The prices are nothing unusual Londonwise — £6 starters, £15 mains — and the service was impressive from beginning to end. As we dithered at the start, the waiter did a couple of sorties with his pad before suggesting that we just waved at him when we had made up our minds — a much wiser tactic than standing by the table, tapping the pen, glancing at the watch and making bored exhaling noises.

It is not just the food and the ease of looaccess that have changed since Mas Cafel days. The noise level has plummeted to a hum of unobtrusive music (Indian during our visit). That and a sensible spacing of tables means that you can hear yourselves speak, while there is enough ambient noise to thwart adjacent eavesdroppers (this may be a pain, of course, if you are trying to tune into the celeb at the next table).

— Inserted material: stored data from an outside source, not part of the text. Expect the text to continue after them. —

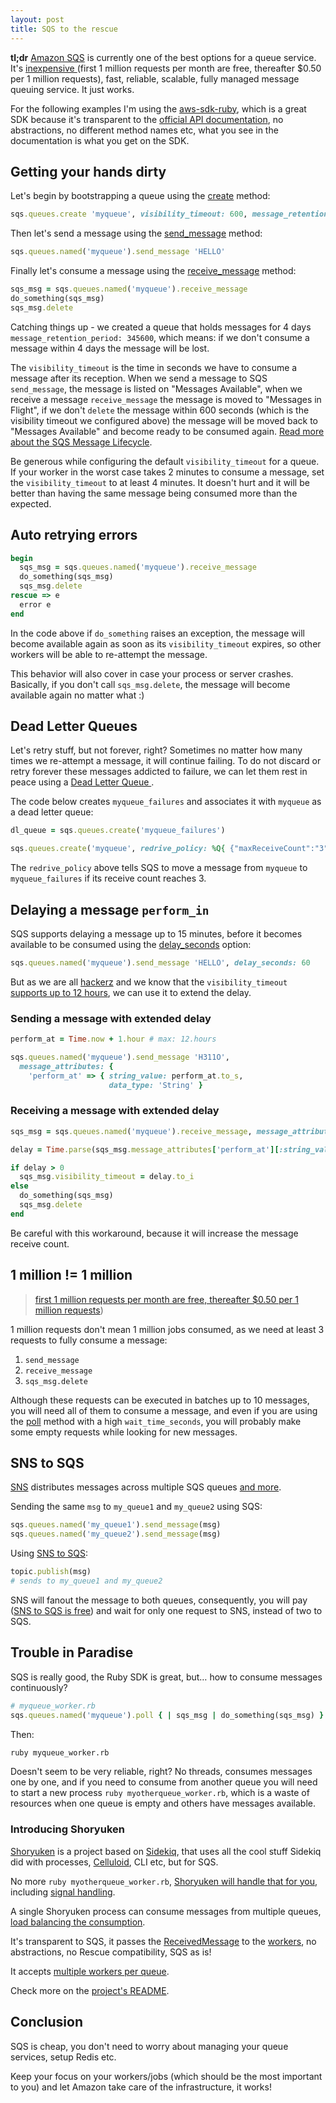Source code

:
 ```yaml
---
layout: post
title: SQS to the rescue
---
```


**tl;dr** [Amazon SQS](https://aws.amazon.com/sqs/) is currently one of the best options for a queue service. It's [inexpensive
](https://aws.amazon.com/sqs/pricing/) (first 1 million requests per month are free, thereafter $0.50 per 1 million requests), fast, reliable, scalable, fully managed message queuing service.  It just works.


For the following examples I'm using the [aws-sdk-ruby](https://github.com/aws/aws-sdk-ruby), which is a great SDK because it's transparent to the [official API documentation](http://docs.aws.amazon.com/AWSSimpleQueueService/latest/SQSDeveloperGuide/Welcome.html), no abstractions, no different method names etc, what you see in the documentation is what you get on the SDK.

## Getting your hands dirty

Let's begin by bootstrapping a queue using the [create](http://docs.aws.amazon.com/AWSRubySDK/latest/AWS/SQS/QueueCollection.html#create-instance_method) method:

```ruby
sqs.queues.create 'myqueue', visibility_timeout: 600, message_retention_period: 345600
```

Then let's send a message using the [send_message](http://docs.aws.amazon.com/AWSRubySDK/latest/AWS/SQS/Queue.html#send_message-instance_method) method:

```ruby
sqs.queues.named('myqueue').send_message 'HELLO'
```

Finally let's consume a message using the [receive_message](http://docs.aws.amazon.com/AWSRubySDK/latest/AWS/SQS/Queue.html#receive_message-instance_method) method:

```ruby
sqs_msg = sqs.queues.named('myqueue').receive_message
do_something(sqs_msg)
sqs_msg.delete
```

Catching things up - we created a queue that holds messages for 4 days `message_retention_period: 345600`, which means: if we don't consume a message within 4 days the message will be lost.

The `visibility_timeout` is the time in seconds we have to consume a message after its reception. When we send a message to SQS `send_message`, the message is listed on "Messages Available", when we receive a message `receive_message` the message is moved to "Messages in Flight", if we don't `delete` the message within 600 seconds (which is the visibility timeout we configured above) the message will be moved back to "Messages Available" and become ready to be consumed again. [Read more about the SQS Message Lifecycle](https://aws.amazon.com/sqs/details/#Amazon_SQS_Message_Lifecycle).

Be generous while configuring the default `visibility_timeout` for a queue. If your worker in the worst case takes 2 minutes to consume a message, set the `visibility_timeout` to at least 4 minutes. It doesn't hurt and it will be better than having the same message being consumed more than the expected.

## Auto retrying errors

```ruby
begin
  sqs_msg = sqs.queues.named('myqueue').receive_message
  do_something(sqs_msg)
  sqs_msg.delete
rescue => e
  error e
end
```

In the code above if `do_something` raises an exception, the message will become available again as soon as its `visibility_timeout` expires, so other workers will be able to re-attempt the message.

This behavior will also cover in case your process or server crashes. Basically, if you don't call `sqs_msg.delete`, the message will become available again no matter what :)

## Dead Letter Queues

Let's retry stuff, but not forever, right? Sometimes no matter how many times we re-attempt a message, it will continue failing. To do not discard or retry forever these messages addicted to failure, we can let them rest in peace using a [Dead Letter Queue
](http://docs.aws.amazon.com/AWSSimpleQueueService/latest/SQSDeveloperGuide/SQSDeadLetterQueue.html).

The code below creates `myqueue_failures` and associates it with `myqueue` as a dead letter queue:

```ruby
dl_queue = sqs.queues.create('myqueue_failures')

sqs.queues.create('myqueue', redrive_policy: %Q{ {"maxReceiveCount":"3", "deadLetterTargetArn":"#{dl_queue.arn}"}" })
```

The `redrive_policy` above tells SQS to move a message from `myqueue` to `myqueue_failures` if its receive count reaches 3.


## Delaying a message `perform_in`

SQS supports delaying a message up to 15 minutes, before it becomes available to be consumed using the  [delay_seconds](http://docs.aws.amazon.com/AWSRubySDK/latest/AWS/SQS/Queue.html#send_message-instance_method) option:

```ruby
sqs.queues.named('myqueue').send_message 'HELLO', delay_seconds: 60
```

But as we are all [hackerz](http://www.imdb.com/title/tt0113243/) and we know that the `visibility_timeout` [supports up to 12 hours](http://docs.aws.amazon.com/AWSSimpleQueueService/latest/APIReference/API_ChangeMessageVisibility.html), we can use it to extend the delay.

### Sending a message with extended delay

```ruby
perform_at = Time.now + 1.hour # max: 12.hours

sqs.queues.named('myqueue').send_message 'H311O', 
  message_attributes: { 
    'perform_at' => { string_value: perform_at.to_s, 
                      data_type: 'String' }
```

### Receiving a message with extended delay

```ruby
sqs_msg = sqs.queues.named('myqueue').receive_message, message_attribute_names: ['perform_at']

delay = Time.parse(sqs_msg.message_attributes['perform_at'][:string_value]) - Time.now

if delay > 0
  sqs_msg.visibility_timeout = delay.to_i
else
  do_something(sqs_msg)
  sqs_msg.delete
end
```

Be careful with this workaround, because it will increase the message receive count.

## 1 million != 1 million

> [first 1 million requests per month are free, thereafter $0.50 per 1 million requests](https://aws.amazon.com/sqs/pricing/))

1 million requests don't mean 1 million jobs consumed, as we need at least 3 requests to fully consume a message:

1. `send_message`
2. `receive_message`
3. `sqs_msg.delete`

Although these requests can be executed in batches up to 10 messages, you will need all of them to consume a message, and even if you are using the [poll](http://docs.aws.amazon.com/AWSRubySDK/latest/AWS/SQS/Queue.html#poll-instance_method) method with a high `wait_time_seconds`, you will probably make some empty requests while looking for new messages. 

## SNS to SQS

[SNS](https://aws.amazon.com/sns/) distributes messages across multiple SQS queues [and more](http://docs.aws.amazon.com/sns/latest/dg/SNS_Scenarios.html).

Sending the same `msg` to `my_queue1` and `my_queue2` using SQS:

```ruby
sqs.queues.named('my_queue1').send_message(msg)
sqs.queues.named('my_queue2').send_message(msg)
```

Using [SNS to SQS](http://docs.aws.amazon.com/sns/latest/dg/SendMessageToSQS.html):

```ruby
topic.publish(msg)
# sends to my_queue1 and my_queue2
```

SNS will fanout the message to both queues, consequently, you will pay ([SNS to SQS is free](https://aws.amazon.com/sns/pricing/)) and wait for only one request to SNS, instead of two to SQS.

## Trouble in Paradise

SQS is really good, the Ruby SDK is great, but… how to consume messages continuously?

```ruby
# myqueue_worker.rb
sqs.queues.named('myqueue').poll { | sqs_msg | do_something(sqs_msg) }
```

Then:

```bash
ruby myqueue_worker.rb
```

Doesn't seem to be very reliable, right? No threads, consumes messages one by one, and if you need to consume from another queue you will need to start a new process `ruby myotherqueue_worker.rb`, which is a waste of resources when one queue is empty and others have messages available.

### Introducing Shoryuken

[Shoryuken](https://github.com/phstc/shoryuken) is a project based on [Sidekiq](https://github.com/mperham/sidekiq), that uses all the cool stuff Sidekiq did with processes, [Celluloid](https://github.com/celluloid/celluloid), CLI etc, but for SQS.

No more `ruby myotherqueue_worker.rb`, [Shoryuken will handle that for you](https://github.com/phstc/shoryuken#start-shoryuken), including [signal handling](https://github.com/phstc/shoryuken/wiki/Signals).

A single Shoryuken process can consume messages from multiple queues, [load balancing the consumption](https://github.com/phstc/shoryuken#load-balancing). 

It's transparent to SQS, it passes the [ReceivedMessage](docs.aws.amazon.com/AWSRubySDK/latest/AWS/SQS/ReceivedMessage.html) to the [workers](https://github.com/phstc/shoryuken#worker-class), no abstractions, no Rescue compatibility, SQS as is!

It accepts [multiple workers per queue](https://github.com/phstc/shoryuken/wiki/Sending-a-message#multiple-workers-for-the-same-queue).

Check more on the [project's README](https://github.com/phstc/shoryuken).

## Conclusion

SQS is cheap, you don't need to worry about managing your queue services, setup Redis etc. 

Keep your focus on your workers/jobs (which should be the most important to you) and let Amazon take care of the infrastructure, it works!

The decor is studiously mellow with low lighting and a mauvish colour scheme (or at least that is what it looked like under the low lighting). Not being a bar person — rule number one when eating out: spare me the 'aperitif' — I did not try it out, but I am told that its cocktails are good and that it is a respectably cool rendezvous spot.

The calibre of celebrity has changed a bit since the Mas days, too. Back then, it was models, disc jockeys and the naughtier sort of soap star. Since the reincarnation as Manor, it has pulled in a more sober crowd — Lulu and the former Duran Duran singer Simon Le Bon, plus an openingnight appearance from the former motorcyclist Barry Sheen.

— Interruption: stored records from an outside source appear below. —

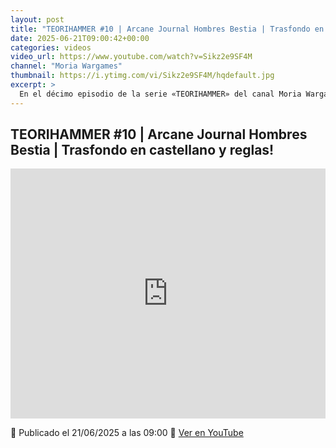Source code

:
 ```yaml
---
layout: post
title: "TEORIHAMMER #10 | Arcane Journal Hombres Bestia | Trasfondo en castellano y reglas!"
date: 2025-06-21T09:00:42+00:00
categories: videos
video_url: https://www.youtube.com/watch?v=Sikz2e9SF4M
channel: "Moria Wargames"
thumbnail: https://i.ytimg.com/vi/Sikz2e9SF4M/hqdefault.jpg
excerpt: >
  En el décimo episodio de la serie «TEORIHAMMER» del canal Moria Wargames, los aficionados al universo de Warhammer pueden sumergirse en el fascinante trasfondo de los Hombres Bestia. Este vídeo ofrece una exploración detallada de las reglas y el lore en castellano, presentando una valiosa oportunidad para profundizar en el conocimiento de estas criaturas en el contexto del Arcane Journal.
---
```


## TEORIHAMMER #10 | Arcane Journal Hombres Bestia | Trasfondo en castellano y reglas!

<iframe width="100%" height="400" src="https://www.youtube.com/embed/Sikz2e9SF4M" frameborder="0" allowfullscreen></iframe>

📅 Publicado el 21/06/2025 a las 09:00
🔗 [Ver en YouTube](https://www.youtube.com/watch?v=Sikz2e9SF4M)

This must be a source of worry for the Notting Hill in-crowd. Whatever next? Christopher Biggins? Anthea Turner? But it is, surely, indicative of the new-found respectability of this 'manor'. And the management are not taking any chances with the licence. As midnight struck and a few old Mas Café types staggered in searching for an after-hours drink, the management ushered them straight back into the street within seconds.

Perish the thought, but is it possible that, after all those years of youthful delinquency, All Saints Road might now be turning middle-aged?

Manor, 6-8 All Saints Road, London W11. Tel: 020 7243 6363. Dinner, Monday to Saturday; brunch (10.30 a.m.-5 p.m.), Saturday and Sunday.

Robert Hardman is a writer and columnist for the Daily Mail.